[SOURCE MATERIAL]

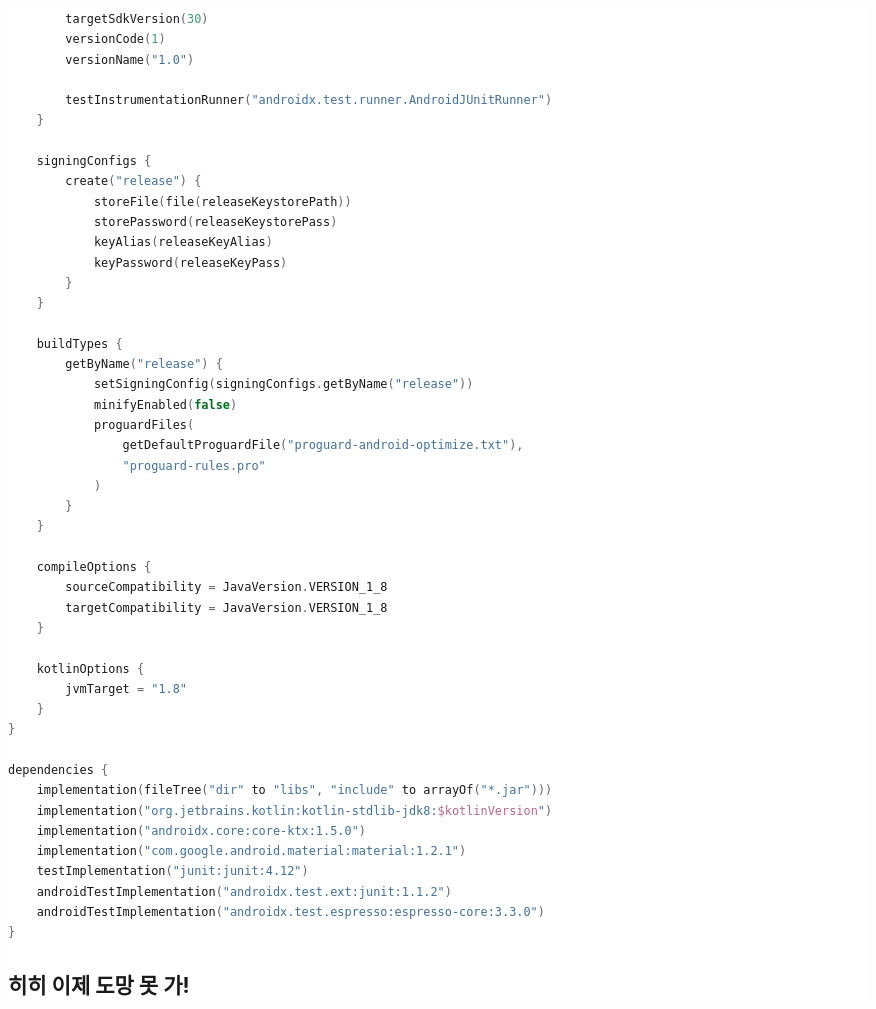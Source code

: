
 ```kotlin
        targetSdkVersion(30)
        versionCode(1)
        versionName("1.0")

        testInstrumentationRunner("androidx.test.runner.AndroidJUnitRunner")
    }

    signingConfigs {
        create("release") {
            storeFile(file(releaseKeystorePath))
            storePassword(releaseKeystorePass)
            keyAlias(releaseKeyAlias)
            keyPassword(releaseKeyPass)
        }
    }

    buildTypes {
        getByName("release") {
            setSigningConfig(signingConfigs.getByName("release"))
            minifyEnabled(false)
            proguardFiles(
                getDefaultProguardFile("proguard-android-optimize.txt"),
                "proguard-rules.pro"
            )
        }
    }

    compileOptions {
        sourceCompatibility = JavaVersion.VERSION_1_8
        targetCompatibility = JavaVersion.VERSION_1_8
    }

    kotlinOptions {
        jvmTarget = "1.8"
    }
}

dependencies {
    implementation(fileTree("dir" to "libs", "include" to arrayOf("*.jar")))
    implementation("org.jetbrains.kotlin:kotlin-stdlib-jdk8:$kotlinVersion")
    implementation("androidx.core:core-ktx:1.5.0")
    implementation("com.google.android.material:material:1.2.1")
    testImplementation("junit:junit:4.12")
    androidTestImplementation("androidx.test.ext:junit:1.1.2")
    androidTestImplementation("androidx.test.espresso:espresso-core:3.3.0")
}
```

## 히히 이제 도망 못 가!
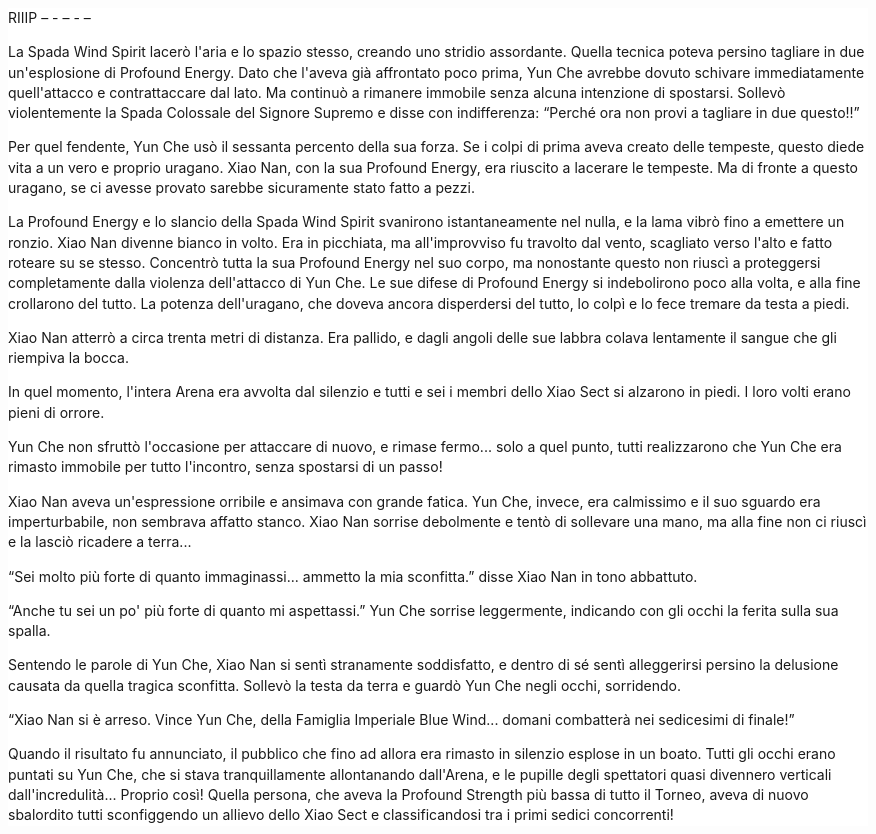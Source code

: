 RIIIP – - – - –


La Spada Wind Spirit lacerò l'aria e lo spazio stesso, creando uno stridio assordante. Quella tecnica poteva persino tagliare in due un'esplosione di Profound Energy. Dato che l'aveva già affrontato poco prima, Yun Che avrebbe dovuto schivare immediatamente quell'attacco e contrattaccare dal lato. Ma continuò a rimanere immobile senza alcuna intenzione di spostarsi. Sollevò violentemente la Spada Colossale del Signore Supremo e disse con indifferenza: “Perché ora non provi a tagliare in due questo!!”


Per quel fendente, Yun Che usò il sessanta percento della sua forza. Se i colpi di prima aveva creato delle tempeste, questo diede vita a un vero e proprio uragano. Xiao Nan, con la sua Profound Energy, era riuscito a lacerare le tempeste. Ma di fronte a questo uragano, se ci avesse provato sarebbe sicuramente stato fatto a pezzi.


La Profound Energy e lo slancio della Spada Wind Spirit svanirono istantaneamente nel nulla, e la lama vibrò fino a emettere un ronzio. Xiao Nan divenne bianco in volto. Era in picchiata, ma all'improvviso fu travolto dal vento, scagliato verso l'alto e fatto roteare su se stesso. Concentrò tutta la sua Profound Energy nel suo corpo, ma nonostante questo non riuscì a proteggersi completamente dalla violenza dell'attacco di Yun Che. Le sue difese di Profound Energy si indebolirono poco alla volta, e alla fine crollarono del tutto. La potenza dell'uragano, che doveva ancora disperdersi del tutto, lo colpì e lo fece tremare da testa a piedi.


Xiao Nan atterrò a circa trenta metri di distanza. Era pallido, e dagli angoli delle sue labbra colava lentamente il sangue che gli riempiva la bocca.


In quel momento, l'intera Arena era avvolta dal silenzio e tutti e sei i membri dello Xiao Sect si alzarono in piedi. I loro volti erano pieni di orrore.


Yun Che non sfruttò l'occasione per attaccare di nuovo, e rimase fermo... solo a quel punto, tutti realizzarono che Yun Che era rimasto immobile per tutto l'incontro, senza spostarsi di un passo!


Xiao Nan aveva un'espressione orribile e ansimava con grande fatica. Yun Che, invece, era calmissimo e il suo sguardo era imperturbabile, non sembrava affatto stanco. Xiao Nan sorrise debolmente e tentò di sollevare una mano, ma alla fine non ci riuscì e la lasciò ricadere a terra...


“Sei molto più forte di quanto immaginassi... ammetto la mia sconfitta.” disse Xiao Nan in tono abbattuto.


“Anche tu sei un po' più forte di quanto mi aspettassi.” Yun Che sorrise leggermente, indicando con gli occhi la ferita sulla sua spalla.


Sentendo le parole di Yun Che, Xiao Nan si sentì stranamente soddisfatto, e dentro di sé sentì alleggerirsi persino la delusione causata da quella tragica sconfitta. Sollevò la testa da terra e guardò Yun Che negli occhi, sorridendo.


“Xiao Nan si è arreso. Vince Yun Che, della Famiglia Imperiale Blue Wind... domani combatterà nei sedicesimi di finale!”


Quando il risultato fu annunciato, il pubblico che fino ad allora era rimasto in silenzio esplose in un boato. Tutti gli occhi erano puntati su Yun Che, che si stava tranquillamente allontanando dall'Arena, e le pupille degli spettatori quasi divennero verticali dall'incredulità... Proprio così! Quella persona, che aveva la Profound Strength più bassa di tutto il Torneo, aveva di nuovo sbalordito tutti sconfiggendo un allievo dello Xiao Sect e classificandosi tra i primi sedici concorrenti!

[/SOURCE MATERIAL]

→ WORK REQUEST
For each line of the data that includes the word "androidTestImplementation", return a copy of it.

→ TASK SOLUTION
    androidTestImplementation("androidx.test.ext:junit:1.1.2")
    androidTestImplementation("androidx.test.espresso:espresso-core:3.3.0")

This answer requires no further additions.